Стану я сырой землёй,
Стану во поле травой,
Твердью каменной немой.
От беды убереги!
В правом деле помоги!
Лишь сказал слова колдовские, сразу почуял, как руки, ноги - всё тело налилось тяжестью непомерной, ажна пальцем не шевельнуть! И дух перехватило. « Вот те раз! Как же я до Коня-Златая Грива допрыгну-то теперь! – испугался Ваня и тут же решил. – На всё воля Божья. Чему быть – тому не миновать!».
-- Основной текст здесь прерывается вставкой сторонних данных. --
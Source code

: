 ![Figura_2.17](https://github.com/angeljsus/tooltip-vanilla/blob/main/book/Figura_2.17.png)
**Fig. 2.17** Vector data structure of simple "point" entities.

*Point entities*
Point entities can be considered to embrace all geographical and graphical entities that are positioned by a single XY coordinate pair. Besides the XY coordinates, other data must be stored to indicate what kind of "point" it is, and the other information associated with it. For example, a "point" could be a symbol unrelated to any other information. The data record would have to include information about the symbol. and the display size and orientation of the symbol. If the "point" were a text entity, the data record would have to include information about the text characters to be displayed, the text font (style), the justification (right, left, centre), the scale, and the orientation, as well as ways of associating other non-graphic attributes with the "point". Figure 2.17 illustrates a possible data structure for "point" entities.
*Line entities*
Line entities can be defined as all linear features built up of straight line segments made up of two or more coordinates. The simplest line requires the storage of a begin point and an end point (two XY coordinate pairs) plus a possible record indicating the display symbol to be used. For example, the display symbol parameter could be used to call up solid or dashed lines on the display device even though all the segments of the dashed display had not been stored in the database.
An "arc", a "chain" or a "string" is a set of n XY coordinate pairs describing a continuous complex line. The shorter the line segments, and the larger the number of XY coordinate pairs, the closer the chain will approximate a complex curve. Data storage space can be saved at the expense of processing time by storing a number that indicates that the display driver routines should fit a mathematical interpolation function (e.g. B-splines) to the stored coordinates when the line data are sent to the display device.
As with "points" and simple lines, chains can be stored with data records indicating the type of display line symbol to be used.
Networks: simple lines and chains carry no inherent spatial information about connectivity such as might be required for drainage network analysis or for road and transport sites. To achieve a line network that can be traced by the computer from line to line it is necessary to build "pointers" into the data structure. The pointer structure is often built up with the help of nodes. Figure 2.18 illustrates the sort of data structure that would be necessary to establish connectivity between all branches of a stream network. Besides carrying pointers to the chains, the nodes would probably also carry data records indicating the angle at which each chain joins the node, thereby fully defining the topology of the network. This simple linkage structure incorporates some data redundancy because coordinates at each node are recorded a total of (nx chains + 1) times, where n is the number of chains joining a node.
Появился чудо-Конь возле реки внезапно, откуда не возьмись. Осветил пространство вокруг гривой шелковистой, опустил голову к воде. Тут наш молодец не сплоховал. Преодолел тяжесть в теле Ванюша да как выскочит из зарослей, как схватит Коня за гриву золотую, крепко держит! Конь бьётся, на дыбы встаёт, ржёт, но Иван намертво прицепился…Чуть не убился, но вскочил-таки Коню на спину и давай уздечку накидывать! Только с молитвой и справился. Как почуял Конь уздечку на шее, так присмирел. На том дело и кончилось.
Вернулся Ваня верхом на Коне-Златая Грива усталый смертельно, рухнул на лавку и заснул без памяти. И снился ему зловещий Замок Плачущих Невест на чёрной горе и Марьюшкины печальные глаза.